(About this task): The whole listing below is to be output exactly, with no line skipped.

(Supplied data):
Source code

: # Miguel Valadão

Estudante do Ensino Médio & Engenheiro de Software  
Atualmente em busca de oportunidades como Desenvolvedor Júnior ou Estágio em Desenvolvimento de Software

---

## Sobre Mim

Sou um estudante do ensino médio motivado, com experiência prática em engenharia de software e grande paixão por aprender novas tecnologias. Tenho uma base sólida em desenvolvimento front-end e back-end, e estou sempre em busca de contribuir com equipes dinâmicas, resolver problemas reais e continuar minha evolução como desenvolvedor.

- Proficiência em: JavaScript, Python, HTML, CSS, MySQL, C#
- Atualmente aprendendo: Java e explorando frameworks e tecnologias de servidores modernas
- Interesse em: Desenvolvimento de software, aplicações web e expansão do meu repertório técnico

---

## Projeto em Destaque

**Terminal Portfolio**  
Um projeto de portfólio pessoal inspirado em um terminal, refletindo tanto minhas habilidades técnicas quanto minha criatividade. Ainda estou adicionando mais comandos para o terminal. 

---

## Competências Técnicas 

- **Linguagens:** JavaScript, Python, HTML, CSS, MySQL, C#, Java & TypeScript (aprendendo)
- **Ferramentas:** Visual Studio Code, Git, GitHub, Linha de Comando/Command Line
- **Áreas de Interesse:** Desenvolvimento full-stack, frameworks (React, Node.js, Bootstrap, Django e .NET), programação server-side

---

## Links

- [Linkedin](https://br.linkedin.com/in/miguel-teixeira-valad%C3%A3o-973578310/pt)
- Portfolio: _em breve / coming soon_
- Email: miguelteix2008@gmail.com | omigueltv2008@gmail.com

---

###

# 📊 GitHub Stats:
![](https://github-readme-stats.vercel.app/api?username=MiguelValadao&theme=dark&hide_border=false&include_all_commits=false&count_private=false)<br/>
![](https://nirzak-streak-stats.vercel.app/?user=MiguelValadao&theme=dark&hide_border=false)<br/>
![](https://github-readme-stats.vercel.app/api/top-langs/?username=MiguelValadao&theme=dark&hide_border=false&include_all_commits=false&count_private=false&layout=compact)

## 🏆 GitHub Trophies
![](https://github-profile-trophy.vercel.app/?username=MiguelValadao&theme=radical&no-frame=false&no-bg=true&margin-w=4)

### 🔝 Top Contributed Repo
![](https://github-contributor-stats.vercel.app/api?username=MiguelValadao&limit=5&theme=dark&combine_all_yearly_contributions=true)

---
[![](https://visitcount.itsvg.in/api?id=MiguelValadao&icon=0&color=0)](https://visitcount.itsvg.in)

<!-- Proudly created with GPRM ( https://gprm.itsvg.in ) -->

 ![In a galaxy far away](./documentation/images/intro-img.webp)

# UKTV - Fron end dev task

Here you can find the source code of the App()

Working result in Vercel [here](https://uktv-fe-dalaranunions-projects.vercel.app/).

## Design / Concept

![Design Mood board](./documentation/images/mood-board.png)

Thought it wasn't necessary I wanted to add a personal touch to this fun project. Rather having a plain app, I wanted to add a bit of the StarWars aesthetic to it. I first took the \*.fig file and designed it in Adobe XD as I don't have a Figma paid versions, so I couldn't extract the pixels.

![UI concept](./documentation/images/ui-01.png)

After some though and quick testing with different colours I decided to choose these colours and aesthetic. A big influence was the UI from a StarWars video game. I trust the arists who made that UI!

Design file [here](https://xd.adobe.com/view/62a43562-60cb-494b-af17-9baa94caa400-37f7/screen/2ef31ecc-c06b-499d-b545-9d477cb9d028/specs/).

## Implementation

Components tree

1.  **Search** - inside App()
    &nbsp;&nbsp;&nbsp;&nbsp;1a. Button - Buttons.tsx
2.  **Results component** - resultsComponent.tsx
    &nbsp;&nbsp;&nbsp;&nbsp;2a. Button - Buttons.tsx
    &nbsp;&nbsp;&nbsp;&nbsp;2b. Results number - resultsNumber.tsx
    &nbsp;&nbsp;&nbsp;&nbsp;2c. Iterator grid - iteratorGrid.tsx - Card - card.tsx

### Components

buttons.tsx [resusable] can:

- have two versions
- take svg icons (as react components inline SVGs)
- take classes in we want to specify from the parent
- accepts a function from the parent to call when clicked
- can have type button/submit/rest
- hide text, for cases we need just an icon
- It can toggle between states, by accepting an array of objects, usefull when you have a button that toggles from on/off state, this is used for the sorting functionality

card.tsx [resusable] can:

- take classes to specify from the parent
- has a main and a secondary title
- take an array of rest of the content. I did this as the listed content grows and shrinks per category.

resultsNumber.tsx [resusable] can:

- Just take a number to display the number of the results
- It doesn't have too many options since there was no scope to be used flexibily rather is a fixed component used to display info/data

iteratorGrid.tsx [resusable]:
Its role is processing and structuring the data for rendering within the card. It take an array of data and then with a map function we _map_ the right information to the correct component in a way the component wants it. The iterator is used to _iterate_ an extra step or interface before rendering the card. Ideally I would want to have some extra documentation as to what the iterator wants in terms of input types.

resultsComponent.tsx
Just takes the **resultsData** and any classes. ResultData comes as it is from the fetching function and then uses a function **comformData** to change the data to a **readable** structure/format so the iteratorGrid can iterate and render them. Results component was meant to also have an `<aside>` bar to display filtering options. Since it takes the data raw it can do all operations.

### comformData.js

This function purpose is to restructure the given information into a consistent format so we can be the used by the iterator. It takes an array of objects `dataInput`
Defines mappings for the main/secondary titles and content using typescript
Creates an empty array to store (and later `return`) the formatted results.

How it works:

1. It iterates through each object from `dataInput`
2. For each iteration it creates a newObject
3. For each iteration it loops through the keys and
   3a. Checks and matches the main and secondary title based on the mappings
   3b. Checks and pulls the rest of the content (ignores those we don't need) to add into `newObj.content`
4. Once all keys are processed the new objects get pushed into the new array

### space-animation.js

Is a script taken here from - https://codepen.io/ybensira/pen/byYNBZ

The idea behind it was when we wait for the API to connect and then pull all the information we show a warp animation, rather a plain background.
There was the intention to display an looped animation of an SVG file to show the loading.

(Exercise output):
Source code

: # Miguel Valadão

Estudante do Ensino Médio & Engenheiro de Software  
Atualmente em busca de oportunidades como Desenvolvedor Júnior ou Estágio em Desenvolvimento de Software

---

## Sobre Mim

Sou um estudante do ensino médio motivado, com experiência prática em engenharia de software e grande paixão por aprender novas tecnologias. Tenho uma base sólida em desenvolvimento front-end e back-end, e estou sempre em busca de contribuir com equipes dinâmicas, resolver problemas reais e continuar minha evolução como desenvolvedor.

- Proficiência em: JavaScript, Python, HTML, CSS, MySQL, C#
- Atualmente aprendendo: Java e explorando frameworks e tecnologias de servidores modernas
- Interesse em: Desenvolvimento de software, aplicações web e expansão do meu repertório técnico

---

## Projeto em Destaque

**Terminal Portfolio**  
Um projeto de portfólio pessoal inspirado em um terminal, refletindo tanto minhas habilidades técnicas quanto minha criatividade. Ainda estou adicionando mais comandos para o terminal. 

---

## Competências Técnicas 

- **Linguagens:** JavaScript, Python, HTML, CSS, MySQL, C#, Java & TypeScript (aprendendo)
- **Ferramentas:** Visual Studio Code, Git, GitHub, Linha de Comando/Command Line
- **Áreas de Interesse:** Desenvolvimento full-stack, frameworks (React, Node.js, Bootstrap, Django e .NET), programação server-side

---

## Links

- [Linkedin](https://br.linkedin.com/in/miguel-teixeira-valad%C3%A3o-973578310/pt)
- Portfolio: _em breve / coming soon_
- Email: miguelteix2008@gmail.com | omigueltv2008@gmail.com

---

###

# 📊 GitHub Stats:
![](https://github-readme-stats.vercel.app/api?username=MiguelValadao&theme=dark&hide_border=false&include_all_commits=false&count_private=false)<br/>
![](https://nirzak-streak-stats.vercel.app/?user=MiguelValadao&theme=dark&hide_border=false)<br/>
![](https://github-readme-stats.vercel.app/api/top-langs/?username=MiguelValadao&theme=dark&hide_border=false&include_all_commits=false&count_private=false&layout=compact)

## 🏆 GitHub Trophies
![](https://github-profile-trophy.vercel.app/?username=MiguelValadao&theme=radical&no-frame=false&no-bg=true&margin-w=4)

### 🔝 Top Contributed Repo
![](https://github-contributor-stats.vercel.app/api?username=MiguelValadao&limit=5&theme=dark&combine_all_yearly_contributions=true)

---
[![](https://visitcount.itsvg.in/api?id=MiguelValadao&icon=0&color=0)](https://visitcount.itsvg.in)

<!-- Proudly created with GPRM ( https://gprm.itsvg.in ) -->

 ![In a galaxy far away](./documentation/images/intro-img.webp)

# UKTV - Fron end dev task

Here you can find the source code of the App()

Working result in Vercel [here](https://uktv-fe-dalaranunions-projects.vercel.app/).

## Design / Concept

![Design Mood board](./documentation/images/mood-board.png)

Thought it wasn't necessary I wanted to add a personal touch to this fun project. Rather having a plain app, I wanted to add a bit of the StarWars aesthetic to it. I first took the \*.fig file and designed it in Adobe XD as I don't have a Figma paid versions, so I couldn't extract the pixels.

![UI concept](./documentation/images/ui-01.png)

After some though and quick testing with different colours I decided to choose these colours and aesthetic. A big influence was the UI from a StarWars video game. I trust the arists who made that UI!

Design file [here](https://xd.adobe.com/view/62a43562-60cb-494b-af17-9baa94caa400-37f7/screen/2ef31ecc-c06b-499d-b545-9d477cb9d028/specs/).

## Implementation

Components tree

1.  **Search** - inside App()
    &nbsp;&nbsp;&nbsp;&nbsp;1a. Button - Buttons.tsx
2.  **Results component** - resultsComponent.tsx
    &nbsp;&nbsp;&nbsp;&nbsp;2a. Button - Buttons.tsx
    &nbsp;&nbsp;&nbsp;&nbsp;2b. Results number - resultsNumber.tsx
    &nbsp;&nbsp;&nbsp;&nbsp;2c. Iterator grid - iteratorGrid.tsx - Card - card.tsx

### Components

buttons.tsx [resusable] can:

- have two versions
- take svg icons (as react components inline SVGs)
- take classes in we want to specify from the parent
- accepts a function from the parent to call when clicked
- can have type button/submit/rest
- hide text, for cases we need just an icon
- It can toggle between states, by accepting an array of objects, usefull when you have a button that toggles from on/off state, this is used for the sorting functionality

card.tsx [resusable] can:

- take classes to specify from the parent
- has a main and a secondary title
- take an array of rest of the content. I did this as the listed content grows and shrinks per category.

resultsNumber.tsx [resusable] can:

- Just take a number to display the number of the results
- It doesn't have too many options since there was no scope to be used flexibily rather is a fixed component used to display info/data

iteratorGrid.tsx [resusable]:
Its role is processing and structuring the data for rendering within the card. It take an array of data and then with a map function we _map_ the right information to the correct component in a way the component wants it. The iterator is used to _iterate_ an extra step or interface before rendering the card. Ideally I would want to have some extra documentation as to what the iterator wants in terms of input types.

resultsComponent.tsx
Just takes the **resultsData** and any classes. ResultData comes as it is from the fetching function and then uses a function **comformData** to change the data to a **readable** structure/format so the iteratorGrid can iterate and render them. Results component was meant to also have an `<aside>` bar to display filtering options. Since it takes the data raw it can do all operations.

### comformData.js

This function purpose is to restructure the given information into a consistent format so we can be the used by the iterator. It takes an array of objects `dataInput`
Defines mappings for the main/secondary titles and content using typescript
Creates an empty array to store (and later `return`) the formatted results.

How it works:

1. It iterates through each object from `dataInput`
2. For each iteration it creates a newObject
3. For each iteration it loops through the keys and
   3a. Checks and matches the main and secondary title based on the mappings
   3b. Checks and pulls the rest of the content (ignores those we don't need) to add into `newObj.content`
4. Once all keys are processed the new objects get pushed into the new array

### space-animation.js

Is a script taken here from - https://codepen.io/ybensira/pen/byYNBZ

The idea behind it was when we wait for the API to connect and then pull all the information we show a warp animation, rather a plain background.
There was the intention to display an looped animation of an SVG file to show the loading.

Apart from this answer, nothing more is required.